Focus on looking up and beyond the fence - remember, it is not there. Allow your horse to do his job.

Work on two point - work on allowing your horse to move you out of your tack while you remain over his center of gravity, while you are not interfearing.

Then - when you get that, merge to canter - same idea.

Once you've grasped that over trot poles - work on cavaletti's. Same idea.

Focus on rhythm of your horse. Focus on riding the rhtym to the base. Focus on allowing horse to do his job by lifting you out of your tack and closing the angle. Focus on your leg placement at the girth.

There is nothing wrong with lunge line work - don't think anyone is too good for it, because no one is. It does wonders for a rider. I do lunge line work often - puts one into check, re-establishes your seat and legs and balance.

- open knees
- leg at girth
- inner calf around girth
- proper iron placement
- heels taking bodies weight
- learn to ride your horses rhythm
- allow horse to lift you out of your tack
- allow horse to close the angle

Ride your horse, not the fence.

Hope that helps


----------



## StormyBlues (Dec 31, 2008)

ummmmmm yeah, ditto to MIEventer!!!!!!


----------



## 12footstride (Apr 1, 2009)

thank you so much for all of your helpful advice!  i will be sure to work on my lower leg and back! i am starting dressage lessons so hopefully that will help a little bit


----------



## Skippy! (Dec 18, 2006)

Skippy! said:


> There are quite a few VERY Jumper/Hunter savvy members on this board who always have awesome advice to offer.


I see one of them have found their way here!


----------



## koomy56 (Jan 19, 2008)

lol to Stormy


----------



## MIEventer (Feb 15, 2009)

You cannot fix your back, until you correct your lower leg.

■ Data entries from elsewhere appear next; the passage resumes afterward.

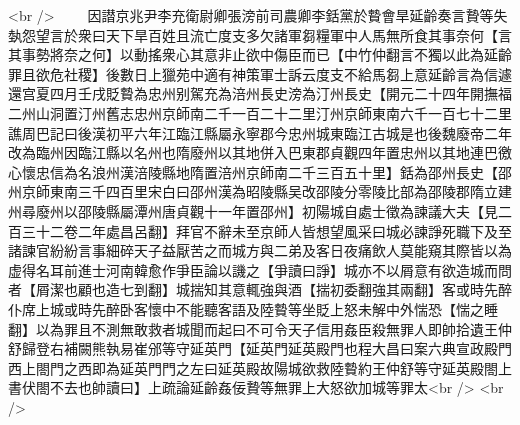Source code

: <br />
　　因譛京兆尹李充衛尉卿張滂前司農卿李銛黨於䞇會旱延齡奏言贄等失埶怨望言於衆曰天下旱百姓且流亡度支多欠諸軍芻糧軍中人馬無所食其事奈何【言其事勢將奈之何】以動搖衆心其意非止欲中傷臣而已【中竹仲翻言不獨以此為延齡罪且欲危社稷】後數日上獵苑中適有神策軍士訴云度支不給馬芻上意延齡言為信遽還宫夏四月壬戌貶䞇為忠州别駕充為涪州長史滂為汀州長史【開元二十四年開撫福二州山洞置汀州舊志忠州京師南二千一百二十二里汀州京師東南六千一百七十二里譙周巴記曰後漢初平六年江臨江縣屬永寧郡今忠州城東臨江古城是也後魏廢帝二年改為臨州因臨江縣以名州也隋廢州以其地併入巴東郡貞觀四年置忠州以其地連巴徼心懷忠信為名浪州漢涪陵縣地隋置涪州京師南二千三百五十里】銛為邵州長史【邵州京師東南三千四百里宋白曰邵州漢為昭陵縣吴改邵陵分零陵比部為邵陵郡隋立建州尋廢州以邵陵縣屬潭州唐貞觀十一年置邵州】初陽城自處士徵為諫議大夫【見二百三十二卷二年處昌呂翻】拜官不辭未至京師人皆想望風采曰城必諫諍死職下及至諸諫官紛紛言事細碎天子益厭苦之而城方與二弟及客日夜痛飲人莫能窺其際皆以為虚得名耳前進士河南韓愈作爭臣論以譏之【爭讀曰諍】城亦不以屑意有欲造城而問者【屑潔也顧也造七到翻】城揣知其意輒強與酒【揣初委翻強其兩翻】客或時先醉仆席上城或時先醉卧客懷中不能聽客語及陸䞇等坐貶上怒未解中外惴恐【惴之睡翻】以為罪且不測無敢救者城聞而起曰不可令天子信用姦臣殺無罪人即帥拾遺王仲舒歸登右補闕熊執易崔邠等守延英門【延英門延英殿門也程大昌曰案六典宣政殿門西上閤門之西即為延英門門之左曰延英殿故陽城欲救陸䞇約王仲舒等守延英殿閤上書伏閤不去也帥讀曰】上疏論延齡姦佞贄等無罪上大怒欲加城等罪太<br />
<br />
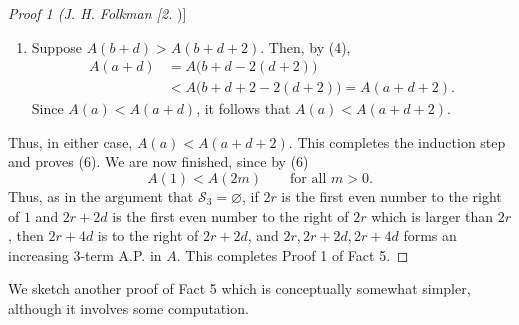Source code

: \documentclass[10pt]{article}
\newcommand{\Scal}{\mathscr{S}}
\begin{document}
\begin{proof}[Proof 1 (J. H. Folkman [2])]
\begin{enumerate}[label=(\roman*),leftmargin=2.3em]
\item Suppose $A(b+d)>A(b+d+2)$. Then, by (4),
\[
 \begin{aligned}
 A(a+d)&=A\bigl(b+d-2(d+2)\bigr)\\
       &<A\bigl(b+d+2-2(d+2)\bigr)=A(a+d+2).
 \end{aligned}
\]
Since $A(a)<A(a+d)$, it follows that $A(a)<A(a+d+2)$.
\end{enumerate}
Thus, in either case, $A(a)<A(a+d+2)$. This completes the induction step
and proves (6). We are now finished, since by (6)
\[
 A(1)<A(2m)\qquad\text{for all }m>0.
\]
Thus, as in the argument that $\Scal_3=\varnothing$, if $2r$ is the first
even number to the right of $1$ and $2r+2d$ is the first even number to
the right of $2r$ which is larger than $2r$, then $2r+4d$ is to the
right of $2r+2d$, and $2r,2r+2d,2r+4d$ forms an increasing 3-term A.P. in
$A$. This completes Proof 1 of Fact 5.
\end{proof}

We sketch another proof of Fact 5 which is conceptually somewhat simpler,
although it involves some computation.
\end{document}

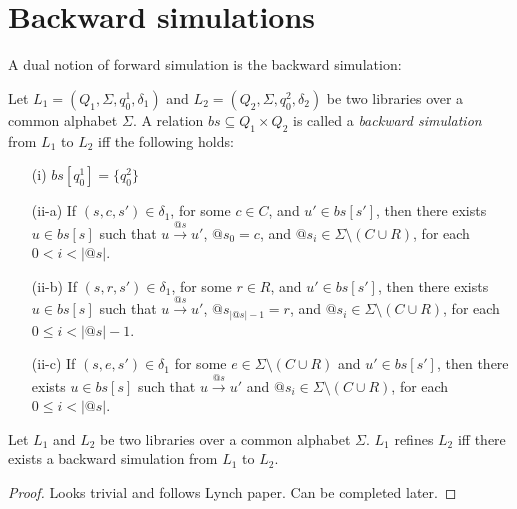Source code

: \section{Backward simulations}\label{app:backSim}

A dual notion of forward simulation is the backward simulation:
\begin{dfn}
Let $L_1=(Q_1,\Sigma, q_0^1, \delta_1)$ and $L_2=(Q_2,\Sigma, q_0^2, \delta_2)$ be two libraries over a common alphabet $\Sigma$. A relation $bs \subseteq Q_1 \times Q_2$ is called a \emph{backward simulation} from $L_1$ to $L_2$ iff the following holds:
\begin{itemize}
\item[(i)] $bs[q_0^1] = \{q_0^2 \}$
\item[(ii-a)] If $(s,c,s') \in \delta_1$, for some $c\in C$, and $u' \in bs[s']$, then there exists $u \in bs[s]$ such that $u \xrightarrow{@s} u'$, $@s_0=c$, and $@s_i\in \Sigma\setminus(C\cup R)$, for each $0<i<|@s|$.
\item[(ii-b)] If $(s,r,s') \in \delta_1$, for some $r\in R$, and $u' \in bs[s']$, then there exists $u \in bs[s]$ such that $u \xrightarrow{@s} u'$, $@s_{|@s| -1}=r$, and $@s_i\in \Sigma\setminus(C\cup R)$, for each $0\leq i<|@s| -1$.
\item[(ii-c)] If $(s,e,s') \in \delta_1$ for some $e \in \Sigma\setminus (C\cup R)$ and $u' \in bs[s']$, then there exists $u \in bs[s]$ such that $u \xrightarrow{@s} u'$ and $@s_i\in \Sigma\setminus(C\cup R)$, for each $0\leq i<|@s|$.
\end{itemize}
\end{dfn}

\begin{lem}
Let $L_1$ and $L_2$ be two libraries over a common alphabet $\Sigma$. $L_1$ refines $L_2$ if{f} there exists a backward simulation from $L_1$ to $L_2$.
\end{lem}
\begin{proof}
Looks trivial and follows Lynch paper. Can be completed later.
\end{proof}
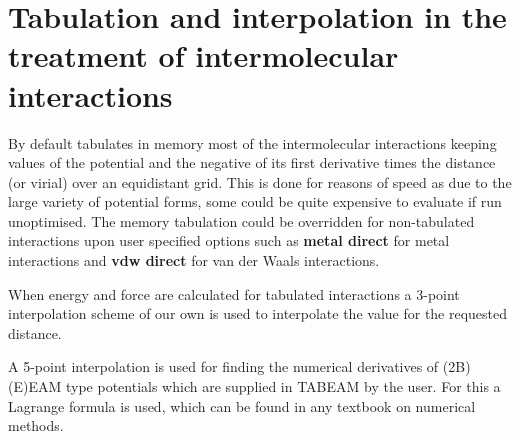 \section{Tabulation and interpolation in the treatment of intermolecular interactions}

By default \D tabulates in memory most of the intermolecular interactions
keeping values of the potential and the negative of its first derivative
times the distance (or virial) over an equidistant grid.  This is done
for reasons of speed as due to the large variety of potential forms, some
could be quite expensive to evaluate if run unoptimised.  The memory
tabulation could be overridden for non-tabulated interactions upon user
specified options such as {\bf metal direct} for metal interactions and
{\bf vdw direct} for van der Waals interactions.

When energy and force are calculated for tabulated interactions a 3-point
interpolation scheme of our own is used to interpolate the value for the
requested distance.

A 5-point interpolation is used for finding the numerical derivatives of
(2B)(E)EAM type potentials which are supplied in TABEAM by the user.  For
this a Lagrange formula is used, which can be found in any textbook on
numerical methods.
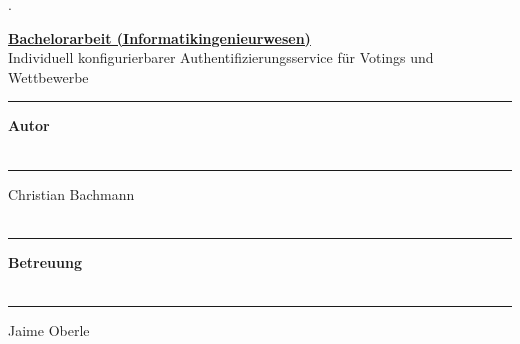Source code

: \begin{titlepage}


\begin{minipage}[b]{0.117\textwidth}
\hskip 0.05cm
\end{minipage}
\begin{minipage}[b]{0.91\textwidth}
\begin{tiny}.\end{tiny}\vskip 2.8cm
	{\huge
	
	\textbf{\underline{Bachelorarbeit (Informatikingenieurwesen)}}\\
	
	Individuell konfigurierbarer Authentifizierungsservice für Votings und Wettbewerbe
	\vskip 3.5cm}
	
	\begin{minipage}[b]{0.27\textwidth}
	\hrule\vskip 0.5cm
		\textbf{Autor}\\
		\\
	\end{minipage}
	\begin{minipage}[b]{0.03\textwidth}
	\hskip 0.5cm
	\end{minipage}
	\begin{minipage}[b]{0.7\textwidth}
	\hrule\vskip 0.5cm
	    Christian Bachmann\\
	    \\
	\end{minipage}
	
	\begin{minipage}[b]{0.27\textwidth}
	\hrule\vskip 0.5cm
		\textbf{Betreuung}\\
		\\
	\end{minipage}
	\begin{minipage}[b]{0.03\textwidth}
	\hskip 0.5cm
	\end{minipage}
	\begin{minipage}[b]{0.7\textwidth}
	\hrule\vskip 0.5cm
		Jaime Oberle\\
		 \\
	
	\end{minipage}
	
	

\end{minipage}
\end{titlepage}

1 step at a time, 1 link in the chain indavidually.


----------



## JinglesPony (Aug 27, 2010)

It looks like you need to definitely work on your two point, these jumps aren't that big so you really don't need to be crouching that low onto your horse neck; it's not helping you or your horse! Also, work on releasing with your hands, in the second photo your horse is trying to free his head by pulling. You don't want to teach your horse bad habits like pulling because you'll only end up with problems in the future.

Hope this helps <33


----------



## VelvetsAB (Aug 11, 2010)

_MIE....how do you open your knee up? _


----------



## gotxhorses (Jul 6, 2008)

you all know that the original post is from april of 2009, right? this is a way old post. hah.


----------